Mary Poppendieck, in this video (which I discovered thanks to Clinton Keith's blog), says the opposite: having a long queue of things to do prevents agility, because you're so busy working on the next thing you don't have time to do the right thing. She says to dump the queues. "Dump them where?" a Google guy asks. "On the floor," she says. "If you aren't going to get to them anyway, at least be honest about it."
If I had to choose between the two viewpoints, I'd take David Allen's. A nice thing about getting those tasks you're never going to actually do onto the wishlist is it means you can stop freaking talking about them! If you don't write it down, then the same conversation keeps popping up:
"I think we should do this"
"It's a good idea but it would take too much time"

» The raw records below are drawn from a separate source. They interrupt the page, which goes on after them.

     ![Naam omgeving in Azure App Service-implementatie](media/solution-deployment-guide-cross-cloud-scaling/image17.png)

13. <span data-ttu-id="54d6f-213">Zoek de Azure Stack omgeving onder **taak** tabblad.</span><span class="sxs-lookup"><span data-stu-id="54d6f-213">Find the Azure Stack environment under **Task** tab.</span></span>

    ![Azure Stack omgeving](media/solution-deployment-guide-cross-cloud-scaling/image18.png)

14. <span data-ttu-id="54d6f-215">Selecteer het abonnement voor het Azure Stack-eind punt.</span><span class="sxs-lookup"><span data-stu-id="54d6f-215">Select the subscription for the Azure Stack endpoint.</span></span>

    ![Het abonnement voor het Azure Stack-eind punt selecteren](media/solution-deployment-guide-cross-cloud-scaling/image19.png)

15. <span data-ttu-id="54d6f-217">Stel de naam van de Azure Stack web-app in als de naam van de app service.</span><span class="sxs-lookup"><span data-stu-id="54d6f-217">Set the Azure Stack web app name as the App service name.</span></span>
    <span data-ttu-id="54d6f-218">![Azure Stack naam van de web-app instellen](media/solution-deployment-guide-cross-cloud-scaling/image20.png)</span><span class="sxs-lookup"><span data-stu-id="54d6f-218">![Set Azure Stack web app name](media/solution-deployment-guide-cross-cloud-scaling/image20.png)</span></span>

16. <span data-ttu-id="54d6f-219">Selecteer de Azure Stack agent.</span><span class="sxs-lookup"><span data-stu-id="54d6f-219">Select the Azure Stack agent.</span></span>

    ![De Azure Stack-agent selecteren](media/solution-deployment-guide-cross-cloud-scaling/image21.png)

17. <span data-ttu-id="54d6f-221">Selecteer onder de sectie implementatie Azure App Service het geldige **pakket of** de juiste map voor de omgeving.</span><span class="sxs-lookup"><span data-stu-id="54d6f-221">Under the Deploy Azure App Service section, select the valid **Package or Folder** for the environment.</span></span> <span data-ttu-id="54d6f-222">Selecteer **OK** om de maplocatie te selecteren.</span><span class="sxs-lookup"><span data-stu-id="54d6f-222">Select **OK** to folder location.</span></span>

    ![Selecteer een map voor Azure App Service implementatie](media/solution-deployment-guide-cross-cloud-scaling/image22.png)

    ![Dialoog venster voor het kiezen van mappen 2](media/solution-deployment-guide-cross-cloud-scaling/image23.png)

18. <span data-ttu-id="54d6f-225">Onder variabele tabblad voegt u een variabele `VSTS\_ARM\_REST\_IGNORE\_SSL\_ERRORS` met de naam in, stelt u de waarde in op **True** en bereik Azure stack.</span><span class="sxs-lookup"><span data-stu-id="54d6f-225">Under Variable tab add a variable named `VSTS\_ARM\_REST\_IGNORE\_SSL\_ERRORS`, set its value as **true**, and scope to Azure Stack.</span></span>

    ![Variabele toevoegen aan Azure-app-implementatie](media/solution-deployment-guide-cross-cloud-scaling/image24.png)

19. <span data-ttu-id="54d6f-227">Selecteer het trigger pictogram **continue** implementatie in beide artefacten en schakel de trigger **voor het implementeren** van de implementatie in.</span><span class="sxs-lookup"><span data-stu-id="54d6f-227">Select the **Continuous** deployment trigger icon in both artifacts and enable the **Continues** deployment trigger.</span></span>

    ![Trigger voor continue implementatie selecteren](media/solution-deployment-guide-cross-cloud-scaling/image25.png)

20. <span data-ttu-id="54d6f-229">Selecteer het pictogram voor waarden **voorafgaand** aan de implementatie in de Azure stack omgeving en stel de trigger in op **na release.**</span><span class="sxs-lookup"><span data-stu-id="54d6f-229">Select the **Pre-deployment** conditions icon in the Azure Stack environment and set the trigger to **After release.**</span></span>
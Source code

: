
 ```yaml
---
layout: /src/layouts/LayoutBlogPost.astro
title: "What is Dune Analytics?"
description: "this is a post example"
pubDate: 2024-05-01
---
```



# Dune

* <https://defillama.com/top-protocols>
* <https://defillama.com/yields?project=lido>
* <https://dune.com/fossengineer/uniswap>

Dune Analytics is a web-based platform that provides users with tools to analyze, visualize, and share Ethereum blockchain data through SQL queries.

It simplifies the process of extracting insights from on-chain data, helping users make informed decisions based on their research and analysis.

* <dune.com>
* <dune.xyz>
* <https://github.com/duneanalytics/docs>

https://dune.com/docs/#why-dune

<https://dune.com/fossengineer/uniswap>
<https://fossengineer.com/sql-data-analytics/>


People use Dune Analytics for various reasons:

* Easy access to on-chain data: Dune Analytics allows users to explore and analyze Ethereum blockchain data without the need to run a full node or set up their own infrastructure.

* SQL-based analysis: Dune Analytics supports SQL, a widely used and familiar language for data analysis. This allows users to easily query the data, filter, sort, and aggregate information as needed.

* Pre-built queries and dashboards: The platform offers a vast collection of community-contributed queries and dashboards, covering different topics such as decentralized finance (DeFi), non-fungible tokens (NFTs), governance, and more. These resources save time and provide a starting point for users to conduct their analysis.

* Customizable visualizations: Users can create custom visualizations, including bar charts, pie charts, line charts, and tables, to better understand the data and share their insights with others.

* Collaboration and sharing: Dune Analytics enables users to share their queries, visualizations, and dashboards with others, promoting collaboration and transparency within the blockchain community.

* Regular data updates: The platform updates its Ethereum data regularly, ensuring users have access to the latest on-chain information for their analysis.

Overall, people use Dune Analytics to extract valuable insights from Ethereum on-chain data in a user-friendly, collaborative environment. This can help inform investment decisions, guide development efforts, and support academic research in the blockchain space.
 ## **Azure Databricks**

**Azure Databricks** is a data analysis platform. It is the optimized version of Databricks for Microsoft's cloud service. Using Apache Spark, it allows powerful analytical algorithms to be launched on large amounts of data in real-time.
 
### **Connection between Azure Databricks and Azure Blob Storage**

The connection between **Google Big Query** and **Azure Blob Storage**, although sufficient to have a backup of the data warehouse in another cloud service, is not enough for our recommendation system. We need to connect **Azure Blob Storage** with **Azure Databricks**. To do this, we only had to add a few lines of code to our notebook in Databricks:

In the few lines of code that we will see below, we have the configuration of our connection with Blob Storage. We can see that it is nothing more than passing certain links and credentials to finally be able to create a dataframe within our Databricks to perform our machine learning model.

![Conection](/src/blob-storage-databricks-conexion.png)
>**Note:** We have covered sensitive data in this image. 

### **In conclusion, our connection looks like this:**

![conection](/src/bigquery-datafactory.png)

"Isn't there something else we can cut to get this in?"
"Didn't we have this conversation before?"
etc.
But if you get it on the wishlist, it becomes:
"I think we should do this"
"Yeah. It's on the wishlist."
But that is a little disingenuous, isn't it? Passive agressive, if you will. You're saying "Yeah, we'll do that," when you know you won't. It prevents an argument now but leads to disappointment later.
Lately, I've reconciled the two viewpoints like so. Whenever a good idea is put on the wishlist, I'm honest about its chances: "We'll put that on the wishlist, and I'd really like to get to it, but the truth is stuff on the wishlist almost never happens."
"The Isle of Dreams," Richard Garfield called it.
And it seems like that extra dose of honesty really does help. Because of it, we've been prioritizing features more accurately and more aggressively - the end result, a closer eye on scope. Why that's important I'll get to in another article.
Writing these has been fun - it's like I've revived Manager In A Strange Land here in my blog.

Of course, the real beauty of a wishlist comes in if you are able to share it - there might be somebody else creating the thing you dreamt up. (That's a good thing - you wouldn't have done it anyway... ;)
Posted by:Robert 'Groby' Blum | March 25, 2007 at 03:07 PM
I've just started reading "Agile Software Development with Scrum" and they'd agree with your get it on the list idea. Without presuming to speak for the authors, they'd say you should take it to the next level and revisit that list on a monthy basis based on progress and features taht come in, it may reprioritize your list again.
Posted by:Chris Busse | March 27, 2007 at 02:37 PM
I always advocate saving the ideas SOMEWHERE. But then I work on MMOs, and thus my games have a long and storied life after ship. A lot of those ideas become patches or expansion packs.